I'm sorry, what? Why? I just want to play a game--we're not getting married. Why is it Bioware's business who I communicate with on Google+, or what interactions I have with my Circles across other Google sites and services? Why does Bioware need access to my email address?

Instead of just listing out the permissions being requested, the developer should be required to also explain each one. I'd like to know what each permission has to do with playing the game, and how my granting permission will enhance or facilitate the game. If the developer can't tell me how the permissions will impact or improve the game I am trying to play, then I am not granting permission.

The Verdict

Admittedly, I am not one who generally chooses to partake in online game or social networking games. Don't get me wrong--I play my share of games. I am not a hardcore gamer per se, but I have two folders of games segregated by category on my iPhone and iPad because I have too many game apps to fit in a single folder. I have my own Xbox 360 with Kinect because I want to be able to play Madden Football without having to share console time with my kids.

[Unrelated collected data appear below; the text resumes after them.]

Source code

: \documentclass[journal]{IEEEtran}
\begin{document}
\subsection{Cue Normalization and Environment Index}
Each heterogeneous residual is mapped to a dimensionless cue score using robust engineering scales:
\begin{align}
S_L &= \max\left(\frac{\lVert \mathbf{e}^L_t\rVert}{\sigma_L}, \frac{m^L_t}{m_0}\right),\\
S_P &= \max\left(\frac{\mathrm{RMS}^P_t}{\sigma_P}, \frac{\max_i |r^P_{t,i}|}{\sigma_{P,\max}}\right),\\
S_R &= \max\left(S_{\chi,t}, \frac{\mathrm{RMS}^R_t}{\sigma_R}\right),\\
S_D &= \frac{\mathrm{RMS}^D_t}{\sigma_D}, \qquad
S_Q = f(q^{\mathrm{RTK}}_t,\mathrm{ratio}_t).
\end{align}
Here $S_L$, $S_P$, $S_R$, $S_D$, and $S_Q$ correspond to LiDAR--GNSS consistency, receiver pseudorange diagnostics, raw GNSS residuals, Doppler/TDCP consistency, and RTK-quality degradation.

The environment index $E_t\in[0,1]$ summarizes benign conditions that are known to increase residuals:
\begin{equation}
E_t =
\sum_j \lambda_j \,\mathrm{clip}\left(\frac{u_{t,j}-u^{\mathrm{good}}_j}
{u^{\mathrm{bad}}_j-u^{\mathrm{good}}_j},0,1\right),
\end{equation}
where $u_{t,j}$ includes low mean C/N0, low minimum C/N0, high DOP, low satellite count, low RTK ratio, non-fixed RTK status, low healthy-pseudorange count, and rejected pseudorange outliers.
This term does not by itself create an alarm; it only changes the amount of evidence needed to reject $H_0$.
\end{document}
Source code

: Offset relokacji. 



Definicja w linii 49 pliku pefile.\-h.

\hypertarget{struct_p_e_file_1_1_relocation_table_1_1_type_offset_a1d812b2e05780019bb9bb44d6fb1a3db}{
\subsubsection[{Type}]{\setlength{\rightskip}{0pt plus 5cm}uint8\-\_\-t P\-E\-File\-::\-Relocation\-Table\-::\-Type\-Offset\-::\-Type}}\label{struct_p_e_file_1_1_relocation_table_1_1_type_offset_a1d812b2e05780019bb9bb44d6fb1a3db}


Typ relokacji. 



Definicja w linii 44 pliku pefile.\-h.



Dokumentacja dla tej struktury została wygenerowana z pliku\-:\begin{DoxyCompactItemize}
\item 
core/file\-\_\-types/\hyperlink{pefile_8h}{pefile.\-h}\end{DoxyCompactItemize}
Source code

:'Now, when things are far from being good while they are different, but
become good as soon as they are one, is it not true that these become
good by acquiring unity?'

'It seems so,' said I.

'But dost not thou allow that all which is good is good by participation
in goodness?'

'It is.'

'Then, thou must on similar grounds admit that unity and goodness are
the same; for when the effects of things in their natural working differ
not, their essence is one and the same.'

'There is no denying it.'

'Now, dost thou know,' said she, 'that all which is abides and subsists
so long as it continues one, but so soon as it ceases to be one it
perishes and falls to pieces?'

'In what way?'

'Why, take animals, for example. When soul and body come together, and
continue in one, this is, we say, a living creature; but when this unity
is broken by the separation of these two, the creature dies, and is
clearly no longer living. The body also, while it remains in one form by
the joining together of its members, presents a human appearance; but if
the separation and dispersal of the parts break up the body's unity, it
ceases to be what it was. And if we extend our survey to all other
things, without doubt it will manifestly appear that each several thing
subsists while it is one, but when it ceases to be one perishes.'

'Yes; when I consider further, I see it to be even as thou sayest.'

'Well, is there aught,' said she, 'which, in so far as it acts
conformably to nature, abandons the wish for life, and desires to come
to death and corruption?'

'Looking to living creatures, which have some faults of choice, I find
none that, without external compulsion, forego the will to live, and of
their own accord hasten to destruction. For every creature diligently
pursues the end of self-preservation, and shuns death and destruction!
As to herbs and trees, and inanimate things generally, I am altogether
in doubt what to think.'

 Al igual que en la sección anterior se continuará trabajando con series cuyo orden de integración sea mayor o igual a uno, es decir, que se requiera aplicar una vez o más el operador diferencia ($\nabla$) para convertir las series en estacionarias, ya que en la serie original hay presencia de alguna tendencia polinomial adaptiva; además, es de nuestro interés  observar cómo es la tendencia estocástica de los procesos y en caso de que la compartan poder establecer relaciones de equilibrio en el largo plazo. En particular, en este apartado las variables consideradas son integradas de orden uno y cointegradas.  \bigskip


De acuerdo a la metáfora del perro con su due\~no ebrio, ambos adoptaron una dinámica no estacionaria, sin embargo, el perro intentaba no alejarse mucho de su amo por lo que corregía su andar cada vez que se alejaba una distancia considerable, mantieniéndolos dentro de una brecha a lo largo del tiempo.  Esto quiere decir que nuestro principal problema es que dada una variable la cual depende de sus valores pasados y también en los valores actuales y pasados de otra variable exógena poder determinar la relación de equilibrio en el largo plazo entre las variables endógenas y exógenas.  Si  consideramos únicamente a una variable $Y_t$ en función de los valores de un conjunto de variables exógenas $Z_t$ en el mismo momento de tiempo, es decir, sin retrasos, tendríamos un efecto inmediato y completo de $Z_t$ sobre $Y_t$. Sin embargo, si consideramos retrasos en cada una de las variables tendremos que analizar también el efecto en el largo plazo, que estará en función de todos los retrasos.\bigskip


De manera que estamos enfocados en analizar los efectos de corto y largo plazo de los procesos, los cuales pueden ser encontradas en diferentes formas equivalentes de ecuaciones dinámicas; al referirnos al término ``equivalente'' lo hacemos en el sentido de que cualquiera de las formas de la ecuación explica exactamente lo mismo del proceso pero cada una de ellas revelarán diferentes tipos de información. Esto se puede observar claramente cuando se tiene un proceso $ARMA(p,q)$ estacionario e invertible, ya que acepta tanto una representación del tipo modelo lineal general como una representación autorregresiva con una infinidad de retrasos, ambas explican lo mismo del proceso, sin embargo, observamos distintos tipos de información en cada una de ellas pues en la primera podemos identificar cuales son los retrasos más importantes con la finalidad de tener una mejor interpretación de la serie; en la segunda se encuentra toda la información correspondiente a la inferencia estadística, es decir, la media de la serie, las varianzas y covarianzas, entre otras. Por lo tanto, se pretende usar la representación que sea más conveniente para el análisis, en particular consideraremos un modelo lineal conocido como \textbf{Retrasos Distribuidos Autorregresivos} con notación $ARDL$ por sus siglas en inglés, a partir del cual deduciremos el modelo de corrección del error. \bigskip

I just prefer my games to just be games. I am not even a privacy fanatic. I willingly accept the tradeoff between privacy and functionality for many aspects of mobile and social networking. I draw the line, though, and giving game developers unnecessary access to sensitive information.

The bottom line for me with Google+ Games is that Google has definitely improved on the basic concept. There are still some things I don't like about it, but at least Google has structured it so that I don't have to be bothered with it at all if I choose not to.